A typical flow battery includes a redox flow cell that has a negative electrode and a positive electrode separated by an electrolyte layer, which may include a separator, such as an ion-exchange membrane. The electrodes can be porous carbon materials, such as graphite felts or graphite papers. A negative liquid electrolyte is delivered to the negative electrode and a positive liquid electrolyte is delivered to the positive electrode to drive electrochemically reversible redox reactions. Upon charging, the electrical energy supplied causes a chemical reduction reaction in one electrolyte and an oxidation reaction in the other electrolyte. The separator prevents the electrolytes from mixing but permits selected ions to pass through to complete the redox reactions. Upon discharge, the chemical energy contained in the liquid electrolytes is released in the reverse reactions and electrical energy can be drawn from the electrodes. Flow batteries are distinguished from other electrochemical devices by, inter alia, the use of externally-supplied, liquid electrolyte solutions that include reactants that participate in reversible electrochemical reactions.

SUMMARY

Disclosed is a method of treating a carbon electrode. A carbon-based electrode that includes a surface with a plurality of chemically different carbon oxides is provided. The surface is treated with a reducing agent to reduce at least a portion of the oxides to a target carbon oxide.

In another aspect, a method of treating a carbon electrode includes providing a carbon-based electrode that has a surface with an initial non-zero concentration of a target carbon oxide. The surface is then treated with a reducing agent to increase the initial non-zero concentration of the target carbon oxide.

Also disclosed is an electrode that includes a carbon-based material that has an electrochemically active surface with a predominate concentration of a target carbon oxide relative to any other chemically different carbon oxides on the surface.

BRIEF DESCRIPTION OF THE DRAWINGS

The various features and advantages of the present disclosure will become apparent to those skilled in the art from the following detailed description. The drawings that accompany the detailed description can be briefly described as follows.

FIG. 1 illustrates an example electrochemical device.

FIG. 2 illustrates a method of treating a carbon electrode.

DETAILED DESCRIPTION

FIG. 1 schematically illustrates selected portions of an example electrochemical device, which in this example is a flow battery 20 for selectively storing and discharging electrical energy. The flow battery 20 can be used to convert electrical energy generated in a renewable energy system to chemical energy that is stored until a later time when there is greater demand at which the flow battery 20 then converts the chemical energy back into electrical energy. The flow battery 20 can supply the electric energy to an electric grid, for example. As will be described, the disclosed flow battery 20 includes features for enhanced stability.

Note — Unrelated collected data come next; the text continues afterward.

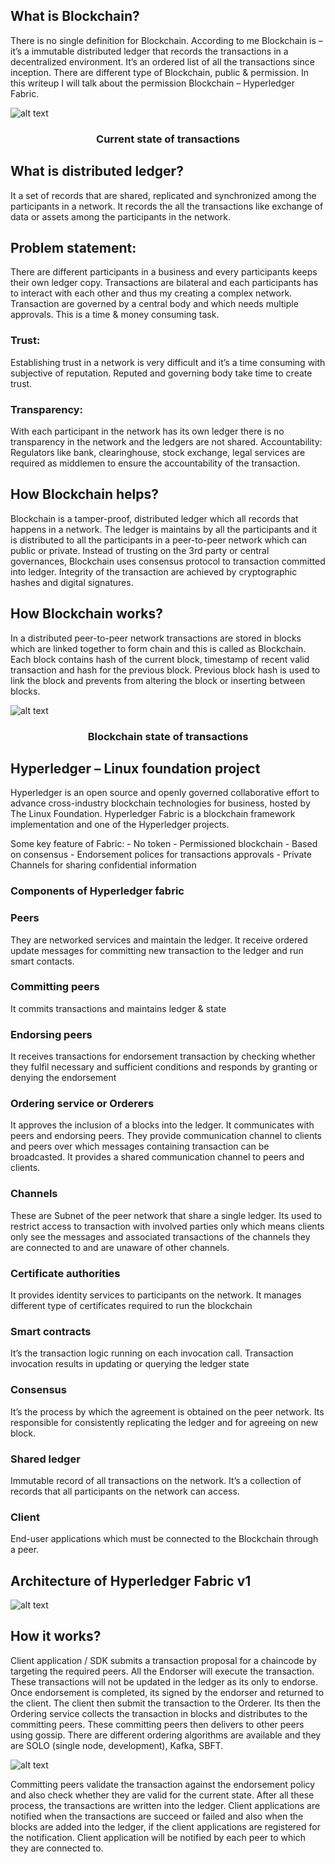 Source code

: ##  What is Blockchain? 
  There is no single definition for Blockchain. According to me Blockchain is – it’s a immutable distributed ledger that records the transactions in a decentralized environment.  It’s an ordered list of all the transactions since inception. There are different type of Blockchain, public & permission. In this writeup I will talk about the permission Blockchain – Hyperledger Fabric. 


![alt text](https://github.com/BalajiSivarajRajan/Blockchain-Hyperledger/blob/master/commodity-exchange/current-state.png)

### <p align="center"> Current state of transactions
  
## What is distributed ledger? 
  It a set of records that are shared, replicated and synchronized among the participants in a network. It records the all the transactions like exchange of data or assets among the participants in the network. 

## Problem statement: 
  There are different participants in a business and every participants keeps their own ledger copy. Transactions are bilateral and each participants has to interact with each other and thus my creating a complex network. Transaction are governed by a central body and which needs multiple approvals. This is a time & money consuming task. 

### Trust: 
  Establishing trust in a network is very difficult and it’s a time consuming with subjective of reputation. Reputed and governing body take time to create trust. 

### Transparency: 
  With each participant in the network has its own ledger there is no transparency in the network and the ledgers are not shared. 
Accountability:  Regulators like bank, clearinghouse, stock exchange, legal services are required as middlemen to ensure the accountability of the transaction.

## How Blockchain helps?
  Blockchain is a tamper-proof, distributed ledger which all records that happens in a network. The ledger is maintains by all the participants and it is distributed to all the participants in a peer-to-peer network which can public or private.  Instead of trusting on the 3rd party or central governances, Blockchain uses consensus protocol to transaction committed into ledger. Integrity of the transaction are achieved by cryptographic hashes and digital signatures.   

## How Blockchain works?
  In a distributed peer-to-peer network transactions are stored in blocks which are linked together to form chain and this is called as Blockchain. Each block contains hash of the current block, timestamp of recent valid transaction and hash for the previous block. Previous block hash is used to link the block and prevents from altering the block or inserting between blocks. 
  
![alt text](https://github.com/BalajiSivarajRajan/Blockchain-Hyperledger/blob/master/commodity-exchange/Blockchain-state.png)

### <p align="center"> Blockchain state of transactions

## Hyperledger – Linux foundation project
  Hyperledger is an open source and openly governed collaborative effort to advance cross-industry blockchain technologies for business, hosted by The Linux Foundation. Hyperledger Fabric is a blockchain framework implementation and one of the Hyperledger projects. 

  Some key feature of Fabric:
    -	No  token
    -	Permissioned blockchain
    -	Based on consensus 
    -	Endorsement polices for transactions approvals 
    -	Private Channels  for sharing confidential information
    
### Components of Hyperledger fabric

### Peers
  They are networked services and maintain the ledger. It receive ordered update messages for committing new transaction to the ledger and run smart contacts. 

### Committing peers
  It commits transactions and maintains ledger & state

### Endorsing peers
  It receives transactions for endorsement transaction by checking whether they fulfil necessary and sufficient conditions and responds by granting or denying the endorsement

### Ordering service or Orderers
  It approves the inclusion of a blocks into the ledger. It communicates with peers and endorsing peers. They provide communication channel to clients and peers over which messages containing transaction can be broadcasted. It provides a shared communication channel to peers and clients.

### Channels
  These are Subnet of the peer network that share a single ledger. Its used to restrict access to transaction with involved parties only which means clients only see the messages and associated transactions of the channels they are connected to and are unaware of other channels.

### Certificate authorities
  It provides identity services to participants on the network. It manages different type of certificates required to run the blockchain

### Smart contracts
  It’s the transaction logic running on each invocation call. Transaction invocation results in updating or querying the ledger state

### Consensus
  It’s the process by which the agreement is obtained on the peer network. Its responsible for consistently replicating the ledger and for agreeing on new block. 

### Shared ledger
  Immutable record of all transactions on the network. It’s a collection of records that all participants on the network can access. 

### Client
  End-user applications which must be connected to the Blockchain through a peer. 

## Architecture of Hyperledger Fabric v1

![alt text](https://github.com/BalajiSivarajRajan/Blockchain-Hyperledger/blob/master/commodity-exchange/Hyperledger-architecture-v1.png)

## How it works? 
Client application / SDK submits a transaction proposal for a chaincode by targeting the required peers. All the Endorser will execute  the transaction. These transactions will not be updated in the ledger as its only to endorse. Once endorsement is completed, its signed by the endorser and returned to the client. The client then submit the transaction to the Orderer. Its then the Ordering service collects the transaction in blocks and distributes to the committing peers. These committing peers then delivers to other peers using gossip. There are different ordering algorithms are available and they are SOLO (single node, development), Kafka, SBFT. 
 
![alt text](https://github.com/BalajiSivarajRajan/Blockchain-Hyperledger/blob/master/commodity-exchange/fabric-transaction-processing.png)

Committing peers validate the transaction against the endorsement policy and also check whether they are valid for the current state. After all these process, the transactions are written into the ledger. Client applications are notified when the transactions are succeed or failed and also when the blocks are added into the ledger, if the client applications are registered for the notification. Client application will be notified by each peer to which they are connected to.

The flow battery 20 includes at least one liquid electrolyte 22 that has an electrochemically active specie 24 that functions in a redox pair with regard to a second reactant 26, which can be another liquid electrolyte with electrochemically active specie 30, or any other electrochemically active specie such as hydrogen or air, for example. For example, the electrochemically active species are based on vanadium, bromine, iron, chromium, zinc, cerium, lead or combinations thereof. In embodiments, the liquid electrolytes 22/26 are aqueous solutions that include one or more of the electrochemically active species 24/30.

The liquid electrolytes 22/26 are contained in respective storage portions 32 and 34, such as tanks. As shown, the storage portions 32 and 34 are substantially equivalent cylindrical storage tanks; however, the storage portions 32/34 can alternatively have other shapes and sizes.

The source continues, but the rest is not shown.